Problem details> Pick out the lines below with "subsection" and list them.

Given entries>
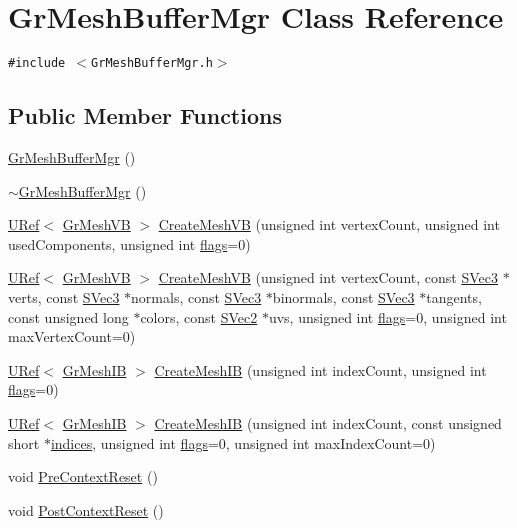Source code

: \hypertarget{class_gr_mesh_buffer_mgr}{
\section{GrMeshBufferMgr Class Reference}
\label{class_gr_mesh_buffer_mgr}
}
{\tt \#include $<$GrMeshBufferMgr.h$>$}

\subsection*{Public Member Functions}
\begin{CompactItemize}
\item 
\hyperlink{class_gr_mesh_buffer_mgr_52ef406fa29b32c20970048906c09786}{GrMeshBufferMgr} ()
\item 
\hyperlink{class_gr_mesh_buffer_mgr_587da5dd15890928e41bbda7bf100813}{$\sim$GrMeshBufferMgr} ()
\item 
\hyperlink{class_u_ref}{URef}$<$ \hyperlink{class_gr_mesh_v_b}{GrMeshVB} $>$ \hyperlink{class_gr_mesh_buffer_mgr_e2becc9588cfb3d8858a4c998bc3dbc6}{CreateMeshVB} (unsigned int vertexCount, unsigned int usedComponents, unsigned int \hyperlink{_u_t_message_8h_0a3c0b351ab09281b662a9ff4f900a53}{flags}=0)
\item 
\hyperlink{class_u_ref}{URef}$<$ \hyperlink{class_gr_mesh_v_b}{GrMeshVB} $>$ \hyperlink{class_gr_mesh_buffer_mgr_6cef06c50c3ebb42829bc659c295f3de}{CreateMeshVB} (unsigned int vertexCount, const \hyperlink{struct_s_vec3}{SVec3} $\ast$verts, const \hyperlink{struct_s_vec3}{SVec3} $\ast$normals, const \hyperlink{struct_s_vec3}{SVec3} $\ast$binormals, const \hyperlink{struct_s_vec3}{SVec3} $\ast$tangents, const unsigned long $\ast$colors, const \hyperlink{struct_s_vec2}{SVec2} $\ast$uvs, unsigned int \hyperlink{_u_t_message_8h_0a3c0b351ab09281b662a9ff4f900a53}{flags}=0, unsigned int maxVertexCount=0)
\item 
\hyperlink{class_u_ref}{URef}$<$ \hyperlink{class_gr_mesh_i_b}{GrMeshIB} $>$ \hyperlink{class_gr_mesh_buffer_mgr_91c2e8bf41d8e63797ace280348679eb}{CreateMeshIB} (unsigned int indexCount, unsigned int \hyperlink{_u_t_message_8h_0a3c0b351ab09281b662a9ff4f900a53}{flags}=0)
\item 
\hyperlink{class_u_ref}{URef}$<$ \hyperlink{class_gr_mesh_i_b}{GrMeshIB} $>$ \hyperlink{class_gr_mesh_buffer_mgr_d29ad1bec1ff9a8027f9a474274931f2}{CreateMeshIB} (unsigned int indexCount, const unsigned short $\ast$\hyperlink{glext__bak_8h_c4293d0f76770fe857be3431df25308d}{indices}, unsigned int \hyperlink{_u_t_message_8h_0a3c0b351ab09281b662a9ff4f900a53}{flags}=0, unsigned int maxIndexCount=0)
\item 
void \hyperlink{class_gr_mesh_buffer_mgr_497eace30ff7d4e24e43627ec3e8aab5}{PreContextReset} ()
\item 
void \hyperlink{class_gr_mesh_buffer_mgr_586bd053976b8b8a4836321bf4f68eef}{PostContextReset} ()
\end{CompactItemize}


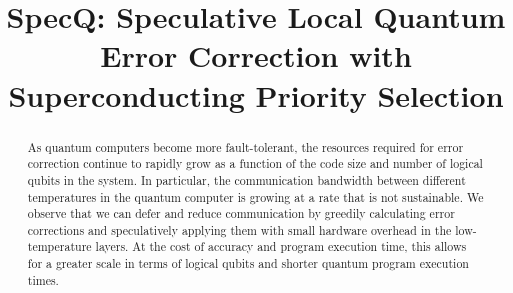 \documentclass[conference]{IEEEtran}
\title{SpecQ: Speculative Local Quantum Error Correction with Superconducting Priority Selection}
\begin{document}
\maketitle
\thispagestyle{firstpage}
\pagestyle{plain}




\begin{abstract}

  As quantum computers become more fault-tolerant, the resources required for error correction continue to rapidly grow as a function of the code size and number of logical qubits in the system. In particular, the communication bandwidth between different temperatures in the quantum computer is growing at a rate that is not sustainable. We observe that we can defer and reduce communication by greedily calculating error corrections and speculatively applying them with small hardware overhead in the low-temperature layers. At the cost of accuracy and program execution time, this allows for a greater scale in terms of logical qubits and shorter quantum program execution times.

\end{abstract}





\end{document}
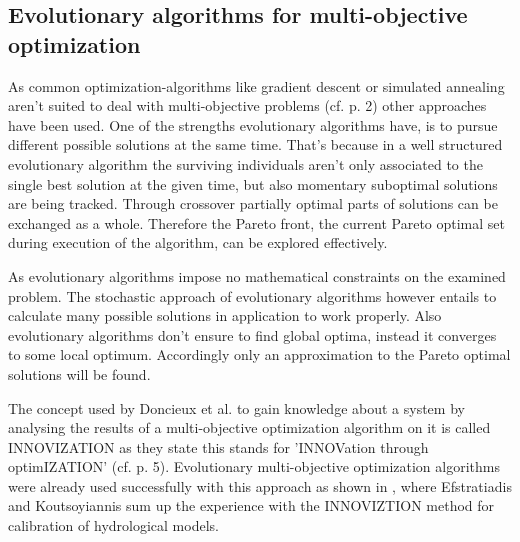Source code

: \documentclass[12pt,twoside]{article}
\theoremstyle{plain}
\theoremstyle{definition}
\theoremstyle{remark}
\begin{document}
\subsection{Evolutionary algorithms for multi-objective optimization}
\label{back:evo_in_multi-opt}
As common optimization-algorithms like gradient descent or simulated annealing aren't suited to deal with multi-objective problems (cf. \cite{fonseca1995overview} p. 2) other approaches have been used.
One of the strengths evolutionary algorithms have, is to pursue different possible solutions at the same time. That's because in a well structured evolutionary algorithm the surviving individuals aren't only associated to the single best solution at the given time, but also momentary suboptimal solutions are being tracked.
Through crossover partially optimal parts of solutions can be exchanged as a whole. 
Therefore the Pareto front, the current Pareto optimal set during execution of the algorithm, can be explored effectively.

As evolutionary algorithms impose no mathematical constraints on the examined problem. The stochastic approach of evolutionary algorithms however entails to calculate many possible solutions in application to work properly. Also evolutionary algorithms don't ensure to find global optima, instead it converges to some local optimum. Accordingly only an approximation to the Pareto optimal solutions will be found.

The concept used by Doncieux et al. to gain knowledge about a system by analysing the results of a multi-objective optimization algorithm on it is called INNOVIZATION as they state this stands for 'INNOVation through optimIZATION' (cf. \cite{doncieux2015multi} p. 5).
Evolutionary multi-objective optimization algorithms were already used successfully with this approach as shown in \cite{efstratiadis2010one}, where Efstratiadis and Koutsoyiannis sum up the experience with the INNOVIZTION method for calibration of hydrological models.
\end{document}
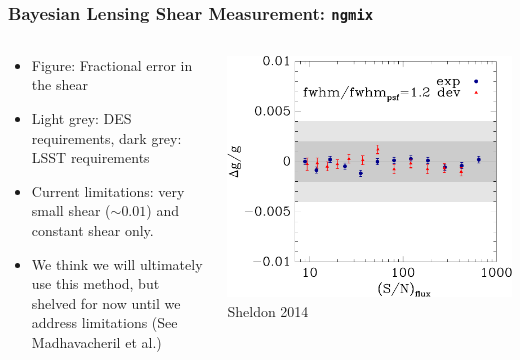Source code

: \documentclass{beamer}
\newcommand{\ngmix}{\texttt{ngmix}}
\begin{document}
\frame
{
    \frametitle{Bayesian Lensing Shear Measurement: \ngmix}

    \fontsize{9}{0.8\baselineskip}
    \begin{columns}
        \begin{column}{0.4\textwidth}
            \begin{itemize}

                \item Figure: Fractional error in the shear

                \item Light grey: DES requirements, dark grey: LSST requirements

                \item Current limitations:  very small shear ($\sim 0.01$) and 
                    constant shear only.

                \item We think we will ultimately use this method, but shelved
                    for now until we address limitations (See Madhavacheril et
                    al.)

            \end{itemize}
        \end{column}
        \begin{column}{0.6\textwidth}
            \begin{center}
                \includegraphics[width=\textwidth]{ngmix-flux-s2n-sigrat-20.pdf}
                \newline
                Sheldon 2014
            \end{center}
        \end{column}
    \end{columns}

}
\end{document}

Finished task>
\subsection*{Public Member Functions}
\subsection{Evolutionary algorithms for multi-objective optimization}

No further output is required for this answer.